Movie Report: Better Off Dead (1985)

Book coverI got this film last September at the library book sale, and I’d hoped to watch it with my oldest, whom we taught to say, “I want my two dollars!” when he was a toddler. But he’s awfully busy now, so I watched it with my youngest still on hiatus from his preferred and privilege-abused devices.

So: John Cusack plays Lane, whose girlfriend of six months breaks up with him. He has suicidal ideation (now known as support for Canadian health care in scientific terms). However, he meets the French foreign exchange student across the street, fixes up his car (well, helps the French foreign exchange student fix up his car), gets his first job, and rediscovers his zest for life.

It’s a pretty simple high school movie plot, but the subplots/recurring gags make it stand apart. We have the precocious younger brother building/upgrading things he collects from mail-in offers (and picking up trashy women). We have the mother who tries to be a stereotypical mom but fails in 80s teen film fashion. We have David Ogden Stiers somehow looking younger than Winchester from MASH as the exasperated father. We have the mother and son foreign exchange family from across the street who try to make the exchange student the love interest of the obese, awkward son. And we have Johnny, the vandal paperboy, pursuing Lane for the two dollars owed for the newspaper subscription.

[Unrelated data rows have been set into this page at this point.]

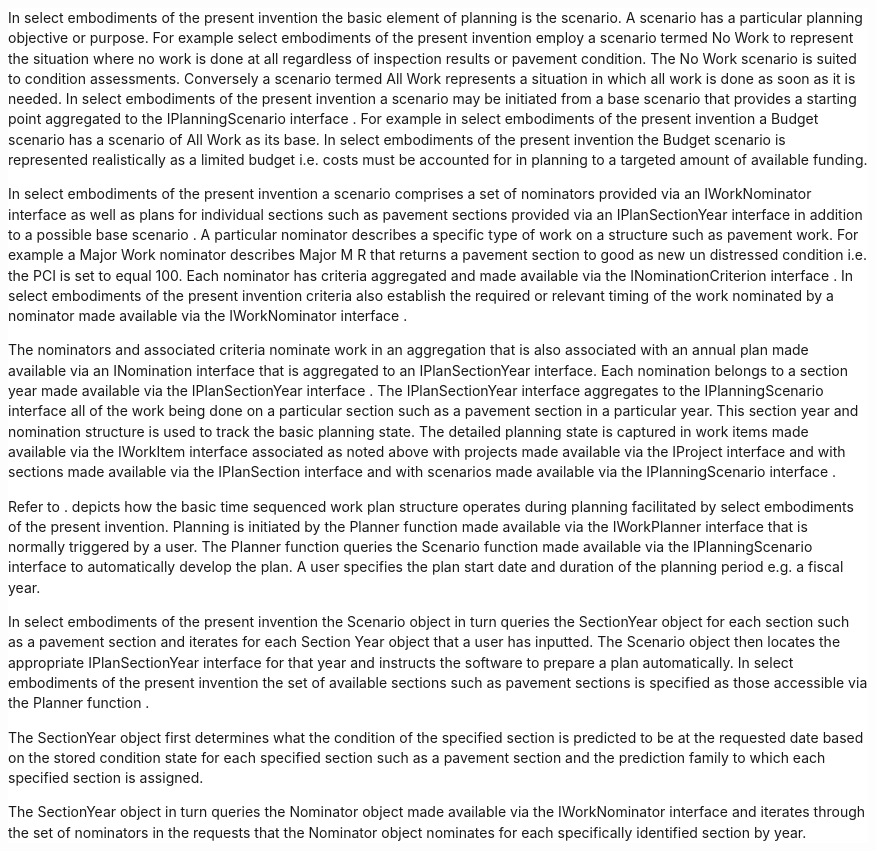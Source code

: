 In select embodiments of the present invention the basic element of planning is the scenario. A scenario has a particular planning objective or purpose. For example select embodiments of the present invention employ a scenario termed No Work to represent the situation where no work is done at all regardless of inspection results or pavement condition. The No Work scenario is suited to condition assessments. Conversely a scenario termed All Work represents a situation in which all work is done as soon as it is needed. In select embodiments of the present invention a scenario may be initiated from a base scenario that provides a starting point aggregated to the IPlanningScenario interface . For example in select embodiments of the present invention a Budget scenario has a scenario of All Work as its base. In select embodiments of the present invention the Budget scenario is represented realistically as a limited budget i.e. costs must be accounted for in planning to a targeted amount of available funding.

In select embodiments of the present invention a scenario comprises a set of nominators provided via an IWorkNominator interface as well as plans for individual sections such as pavement sections provided via an IPlanSectionYear interface in addition to a possible base scenario . A particular nominator describes a specific type of work on a structure such as pavement work. For example a Major Work nominator describes Major M R that returns a pavement section to good as new un distressed condition i.e. the PCI is set to equal 100. Each nominator has criteria aggregated and made available via the INominationCriterion interface . In select embodiments of the present invention criteria also establish the required or relevant timing of the work nominated by a nominator made available via the IWorkNominator interface .

The nominators and associated criteria nominate work in an aggregation that is also associated with an annual plan made available via an INomination interface that is aggregated to an IPlanSectionYear interface. Each nomination belongs to a section year made available via the IPlanSectionYear interface . The IPlanSectionYear interface aggregates to the IPlanningScenario interface all of the work being done on a particular section such as a pavement section in a particular year. This section year and nomination structure is used to track the basic planning state. The detailed planning state is captured in work items made available via the IWorkItem interface associated as noted above with projects made available via the IProject interface and with sections made available via the IPlanSection interface and with scenarios made available via the IPlanningScenario interface .

Refer to . depicts how the basic time sequenced work plan structure operates during planning facilitated by select embodiments of the present invention. Planning is initiated by the Planner function made available via the IWorkPlanner interface that is normally triggered by a user. The Planner function queries the Scenario function made available via the IPlanningScenario interface to automatically develop the plan. A user specifies the plan start date and duration of the planning period e.g. a fiscal year.

In select embodiments of the present invention the Scenario object in turn queries the SectionYear object for each section such as a pavement section and iterates for each Section Year object that a user has inputted. The Scenario object then locates the appropriate IPlanSectionYear interface for that year and instructs the software to prepare a plan automatically. In select embodiments of the present invention the set of available sections such as pavement sections is specified as those accessible via the Planner function .

The SectionYear object first determines what the condition of the specified section is predicted to be at the requested date based on the stored condition state for each specified section such as a pavement section and the prediction family to which each specified section is assigned.

The SectionYear object in turn queries the Nominator object made available via the IWorkNominator interface and iterates through the set of nominators in the requests that the Nominator object nominates for each specifically identified section by year.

Overall, it provides an amusing stylized view of Northern California teendom in the middle 1980s. I didn’t see it until the late 1990s when we borrowed it from my beautiful wife’s former roommate, so I was reflective and nostalgic about it rather than actually spoken to. Although unless you’re of a skiing culture and location in an upper-middle-class enclave, it probably would not have spoken to you directly in that time. It also features an animated daydream sequence to Van Halen’s “Everybody Wants Some” that stuck with me enough that I thought it was the actual music video for the song. But, apparently, the song precedes music videos and there is no alternate official video.

The film also featured….

I suppose you expected me to say Diane Franklin as Monique, the French foreign exchange student. She has celebrated a birthday sometime in the past year, so Facebook showed me numerous suggested and sponsored pages posts telling me so. But, no.

You might have thought I might choose either of the moms in the film because they’re now young ladies to me circa 2024, but, no.

You know who caught my eye this viewing? Elizabeth Daily, also known as E.G. Daily, the singer of the band at the school dance.





She was gnarly in the 1980s, and somehow, even though she had roles in a couple of movies including Pee-wee’s Big Adventure, she never broke through to become a known face of the 1980s.

She actually was a singer, and her songs appeared on a number of soundtracks of the era, and she charted several times. Here’s her performance in Better Off Dead:

And her song from Summer School:

Jeez, Louise, although I have only seen that film once or twice, it has not that long since I’ve said, “Tension breaker. Had to be done.” Most likely after a toddler scream, so it might not have been that recently.

At any rate, Ms. Daily has mostly done voice work over the years, having a role in Rugrats, The Powerpuff Girls, and Wreck It Ralph (among many other animated series and video games). And she has continued to look gnarly even though you could not see her.